1.MEGLIO CAP' 'ALICE CA CODA 'E CEFARO.
Letteralmente: meglio (esser) testa di alice che coda di
cefalo. Id est: meglio comandare, esser primo sia pure in un ristretto
consesso, che ultimo in un'imponente accolta.
2.MEGLIO CURNUTO CA MALE SENTUTO !...
Ad litteram : meglio (esser) cornuto che malamente inteso !
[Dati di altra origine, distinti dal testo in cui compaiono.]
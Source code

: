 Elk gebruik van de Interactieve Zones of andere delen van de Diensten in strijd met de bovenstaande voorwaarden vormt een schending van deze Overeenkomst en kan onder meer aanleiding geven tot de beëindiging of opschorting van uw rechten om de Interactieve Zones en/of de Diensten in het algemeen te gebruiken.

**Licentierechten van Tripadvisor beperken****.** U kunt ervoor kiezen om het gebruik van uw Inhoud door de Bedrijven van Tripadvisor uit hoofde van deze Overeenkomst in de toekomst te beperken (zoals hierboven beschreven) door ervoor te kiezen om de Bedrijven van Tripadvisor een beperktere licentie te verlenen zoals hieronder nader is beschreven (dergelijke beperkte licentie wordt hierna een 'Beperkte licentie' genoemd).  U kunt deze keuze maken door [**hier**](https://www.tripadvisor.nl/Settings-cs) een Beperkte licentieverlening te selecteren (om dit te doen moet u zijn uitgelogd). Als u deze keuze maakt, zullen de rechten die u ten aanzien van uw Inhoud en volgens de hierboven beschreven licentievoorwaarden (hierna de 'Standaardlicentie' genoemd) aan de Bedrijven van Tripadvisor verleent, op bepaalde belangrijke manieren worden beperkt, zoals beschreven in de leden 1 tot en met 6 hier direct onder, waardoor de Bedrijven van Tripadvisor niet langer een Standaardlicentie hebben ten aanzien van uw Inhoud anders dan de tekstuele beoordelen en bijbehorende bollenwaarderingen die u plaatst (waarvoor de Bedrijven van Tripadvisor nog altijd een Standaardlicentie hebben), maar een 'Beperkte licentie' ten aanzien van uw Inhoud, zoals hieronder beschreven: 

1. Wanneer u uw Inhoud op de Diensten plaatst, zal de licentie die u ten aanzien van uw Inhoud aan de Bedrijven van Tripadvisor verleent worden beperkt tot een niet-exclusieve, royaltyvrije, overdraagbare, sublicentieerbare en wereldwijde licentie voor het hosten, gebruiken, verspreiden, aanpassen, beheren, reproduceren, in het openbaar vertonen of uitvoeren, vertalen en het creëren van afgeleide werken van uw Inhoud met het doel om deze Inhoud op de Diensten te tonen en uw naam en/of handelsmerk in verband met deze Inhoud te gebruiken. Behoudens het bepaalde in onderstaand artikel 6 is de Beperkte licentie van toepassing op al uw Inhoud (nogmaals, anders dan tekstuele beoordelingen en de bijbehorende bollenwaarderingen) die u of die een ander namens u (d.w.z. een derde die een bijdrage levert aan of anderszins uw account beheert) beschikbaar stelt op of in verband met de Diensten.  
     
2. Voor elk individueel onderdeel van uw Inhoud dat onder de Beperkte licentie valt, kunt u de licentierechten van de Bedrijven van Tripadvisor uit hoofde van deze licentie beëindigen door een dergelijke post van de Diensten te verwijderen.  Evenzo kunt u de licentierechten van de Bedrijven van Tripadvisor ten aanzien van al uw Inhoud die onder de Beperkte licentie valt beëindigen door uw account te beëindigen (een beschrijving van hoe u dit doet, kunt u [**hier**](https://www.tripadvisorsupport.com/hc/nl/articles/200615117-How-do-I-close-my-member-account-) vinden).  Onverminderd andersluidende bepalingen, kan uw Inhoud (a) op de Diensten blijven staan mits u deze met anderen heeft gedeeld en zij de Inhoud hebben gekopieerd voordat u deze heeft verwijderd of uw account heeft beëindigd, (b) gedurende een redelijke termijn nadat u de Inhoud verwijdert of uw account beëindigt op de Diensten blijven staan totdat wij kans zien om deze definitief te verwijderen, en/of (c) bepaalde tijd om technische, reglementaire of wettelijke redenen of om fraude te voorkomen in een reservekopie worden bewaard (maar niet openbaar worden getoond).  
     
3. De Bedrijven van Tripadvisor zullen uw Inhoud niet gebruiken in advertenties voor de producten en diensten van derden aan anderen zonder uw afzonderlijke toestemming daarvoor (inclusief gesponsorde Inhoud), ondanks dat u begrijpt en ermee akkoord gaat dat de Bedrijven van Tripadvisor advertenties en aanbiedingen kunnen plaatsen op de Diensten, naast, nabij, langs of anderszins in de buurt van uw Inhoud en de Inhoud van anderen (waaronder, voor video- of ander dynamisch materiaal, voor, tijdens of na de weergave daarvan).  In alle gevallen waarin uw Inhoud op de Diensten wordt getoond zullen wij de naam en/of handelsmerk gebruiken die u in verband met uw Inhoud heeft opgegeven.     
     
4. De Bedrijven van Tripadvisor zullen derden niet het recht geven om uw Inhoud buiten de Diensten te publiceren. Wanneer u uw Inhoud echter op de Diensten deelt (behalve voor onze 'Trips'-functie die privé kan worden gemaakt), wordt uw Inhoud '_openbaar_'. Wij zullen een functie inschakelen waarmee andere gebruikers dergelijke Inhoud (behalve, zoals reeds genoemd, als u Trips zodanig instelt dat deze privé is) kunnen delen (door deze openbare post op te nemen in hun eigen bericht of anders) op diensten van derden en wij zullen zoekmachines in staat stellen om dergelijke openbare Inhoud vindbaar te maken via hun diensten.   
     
Icastica espressione nella quale correttamente il termine sentuto non va
tradotto pedessiquamente sentito, udito [come fa qualcuno errando], ma va reso
nel significato di capito, compreso ; solo cosí si può capire l’autentico
spirito della locuzione che si può cogliere sulle risentite labbra di chi non
essendo stato esattamente compreso nella/e sua/e enunciazione/i venga
accreditato di pensieri diversi dal suo autentico reputare, ritenere, stimare,
supporre e se ne adonti protestando.
3.MEGLIO MAGNÀ POCO E SPISSO CA FÀ UNU MUORZO.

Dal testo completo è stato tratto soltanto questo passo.